Chapter 1 episode: Boy meets......
あたたかい風を受けて揺れる新緑が目にまぶしい。
朝の住宅街は独特のざわめきを残しつつも静かで、まだ町が目を覚ましきっていないことをうかがわせる。
平和だった。
取り立てて何か変化があるわけでもなく、特徴がないのが特徴だとでもいうべき場所。
嫌いではなかった。
このゆるい空気を感じると、『ああ、日本へ帰ってきたんだ』と感慨さえ覚える。
が、綺麗に舗装されたアスファルトの道を歩く少年、〈華院 蓮〉には、周囲の状況がそれほどはっきりとは見えていなかった。
すべてが、ぼんやりとしている。
視覚に問題があるわけでも、視野が遮られているわけでもない。そもそも、映像としての周囲の様子はしっかりととらえていた。
だが、いつも見えるはずのものが見えない。
霊気の波動だ。
言い換えれば、霊力の流れ。普段は意識しなくても認識できるというのに、今はわずかな気配すらわからない。
結果、道を歩く猫にすら違和感を覚えてしまう。
万物に宿る霊気を感知できないということは、五感のひとつを奪われるに等しい。
最初はこの異様な感覚に、吐き気さえ催したほどだ。ひとつの感覚が失われただけでなく、それによってすべての感知能力のバランスが崩れてしまった。
「それもこれも、この……この……この……」
両手でフレームを摑んで無理やり外そうとするが、〝それ〟はびくともしなかった。
蓮の鼻の上には、黒縁の眼鏡が乗っかっていた。
『今どき、これはないだろう』というくらい縁が太く、またデカい。
レンズも異様なほど分厚く、これでは昔のマンガのようだ。
「師匠め、いったいなんのつもりで……」
〝これには意味がある。いつかきっと役に立つから、だまされたと思ってつけておきなさい〟
と言うからかけてみたものの、まさか外れなくなるとは。
だまされた。
しかも、想定外の副作用まである。
「ちっ」
思わず舌打ちしてしまうが、もはやどうしようもない。師匠のことだから、自分にしか解けないようにしているに違いない。きっとそうだ。

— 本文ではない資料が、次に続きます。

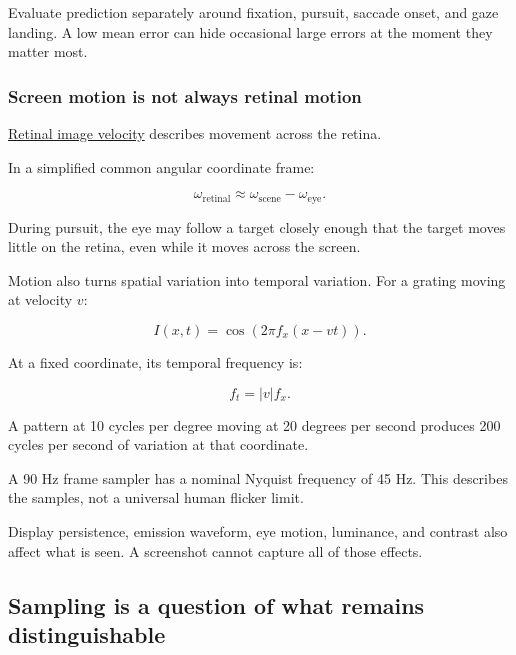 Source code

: Evaluate prediction separately around fixation, pursuit, saccade onset, and gaze landing. A low mean error can hide occasional large errors at the moment they matter most.

\subsubsection{Screen motion is not always retinal motion}\label{04-visual-computing-ii-ch043-screen-motion-is-not-always-retinal-motion}

\hypertarget{04-visual-computing-ii-ch043-screen-motion-is-not-always-retinal-motion}{}

\hyperref[appendix-70895739febb]{Retinal image velocity} describes movement across the retina.

In a simplified common angular coordinate frame:

\[
\omega_{\mathrm{retinal}}
\approx\omega_{\mathrm{scene}}-\omega_{\mathrm{eye}}.
\]

During pursuit, the eye may follow a target closely enough that the target moves little on the retina, even while it moves across the screen.

Motion also turns spatial variation into temporal variation. For a grating moving at velocity \(v\):

\[
I(x,t)=\cos\!\left(2\pi f_x(x-vt)\right).
\]

At a fixed coordinate, its temporal frequency is:

\[
f_t=|v|f_x.
\]

A pattern at 10 cycles per degree moving at 20 degrees per second produces 200 cycles per second of variation at that coordinate.

A 90 Hz frame sampler has a nominal Nyquist frequency of 45 Hz. This describes the samples, not a universal human flicker limit.

Display persistence, emission waveform, eye motion, luminance, and contrast also affect what is seen. A screenshot cannot capture all of those effects.

\subsection{Sampling is a question of what remains distinguishable}\label{04-visual-computing-ii-ch043-sampling-is-a-question-of-what-remains-distinguishable}

\hypertarget{04-visual-computing-ii-ch043-sampling-is-a-question-of-what-remains-distinguishable}{}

いら立たしいが、逆らうこともできない。すべてをあきらめて、服従する他なかった。
「……なんだ?」
進行方向の左手に、ごくオーソドックスな和風の家屋が見えた。その庭にある、住宅地には不似合いなケヤキの大木が、なぜかガサゴソと揺れている。
いぶかしみながら近づいていくと、その原因はすぐにわかった。
――樹上に……女子高生?
白のブレザーに、白のスカート。やや風変わりな制服だが、自分が着ている物とデザインのベースは同じだった。
その胸元と背中で、長い黒髪が踊っている。冬服からのぞく顔は、やや上気して頬がほんのり赤みがかっている。
「動かないでよ~、今助けてあげるからね」
などと言っている彼女の視線の先を追うと、幹から横に伸びる枝の先で子猫が震えていた。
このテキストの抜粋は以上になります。